PyUnicodeObject / PyASCIIObject questions
(see http://www.python.org/dev/peps/pep-0393/ and http://hg.python.org/cpython/file/6f097ff9ac04/Include/unicodeobject.h ) typedef struct { PyObject_HEAD Py_ssize_t length; Py_hash_t hash; struct { unsigned int interned:2; unsigned int kind:2; /* now 3 in implementation */ unsigned int compact:1; unsigned int ascii:1; unsigned int ready:1; } state; wchar_t *wstr; } PyASCIIObject; typedef struct { PyASCIIObject _base; Py_ssize_t utf8_length; char *utf8; Py_ssize_t wstr_length; } PyCompactUnicodeObject; typedef struct { PyCompactUnicodeObject _base; union { void *any; Py_UCS1 *latin1; Py_UCS2 *ucs2; Py_UCS4 *ucs4; } data; } PyUnicodeObject; (1) Why is PyObject_HEAD used instead of PyObject_VAR_HEAD? It is because of the names (.length vs .size), or a holdover from when unicode (as opposed to str) did not expect to be compact, or is there a deeper reason? (2) Why does PyASCIIObject have a wstr member, and why does PyCompactUnicodeObject have wstr_length? As best I can tell from the PEP or header file, wstr is only meaningful when either: (2a) wstr is shared with (and redundant to) the canonical representation -- which will therefore not be ASCII. So wstr (and wstr_length) shouldn't need to be represented explicitly, and certainly not in the PyASCIIObject base. or (2b) The string is a "Legacy String" (and PyUnicode_READY has not been called). Because it is a Legacy String, the object header must already be a full PyUnicodeObject, and the wstr fields could at least be stored there. I'm also not sure why wstr can't be stored in the existing .data member -- once PyUnicode_READY is called, it will either be there (shared) or be discarded. Are there other times when the wstr will be explicitly re-filled and cached? (3) I would feel much less nervous if the remaining 4 values of PyUnicode_Kind were explicitly reserved, and the macros raised an error when they showed up. (Better still would be to allow other values, and to have the macros delegate to some attribute on the (sub) type object.) Discussion on py-ideas strongly suggested that people should not be rolling their own string string representations, and that it won't really save as much as people think it will, etc ... but I'm not sure that saying "do it without inheritance" is the best solution -- and that is what treating kind as an exhaustive list does. -jJ
(1) Why is PyObject_HEAD used instead of PyObject_VAR_HEAD? It is because of the names (.length vs .size), or a holdover from when unicode (as opposed to str) did not expect to be compact, or is there a deeper reason?

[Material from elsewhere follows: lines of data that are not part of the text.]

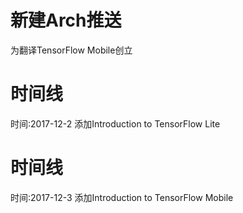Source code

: # 新建Arch推送
为翻译TensorFlow Mobile创立
# 时间线
时间:2017-12-2  添加Introduction to TensorFlow Lite 
# 时间线
时间:2017-12-3  添加Introduction to TensorFlow Mobile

The unicode object is not a var object. In a var object, tp_itemsize gives the element size, which is not possible for unicode objects, since the itemsize may vary by instance. In addition, not all instances have the items after the base object (plus the size of the base object in tp_basicsize is also not always correct).
(2) Why does PyASCIIObject have a wstr member, and why does PyCompactUnicodeObject have wstr_length? As best I can tell from the PEP or header file, wstr is only meaningful when either:
No. wstr is most of all relevant if someone calls PyUnicode_AsUnicode(AndSize); any unicode object might get the wstr pointer filled out at some point. It can be shared only if sizeof(Py_UNICODE) matches the canonical width of the string. wstr_length is only relevant if wstr is not NULL. For a pure ASCII string (and also for Latin-1 and other BMP strings), the wstr length will always equal the canonical length (number of code points). Only for ASCII objects the optimization was made to drop the wstr_length from the representation.
I'm also not sure why wstr can't be stored in the existing .data member -- once PyUnicode_READY is called, it will either be there (shared) or be discarded.
Most objects won't have the .data member. For those that do, .data holds the canonical representation (and *only* after PyUnicode_READY has been called).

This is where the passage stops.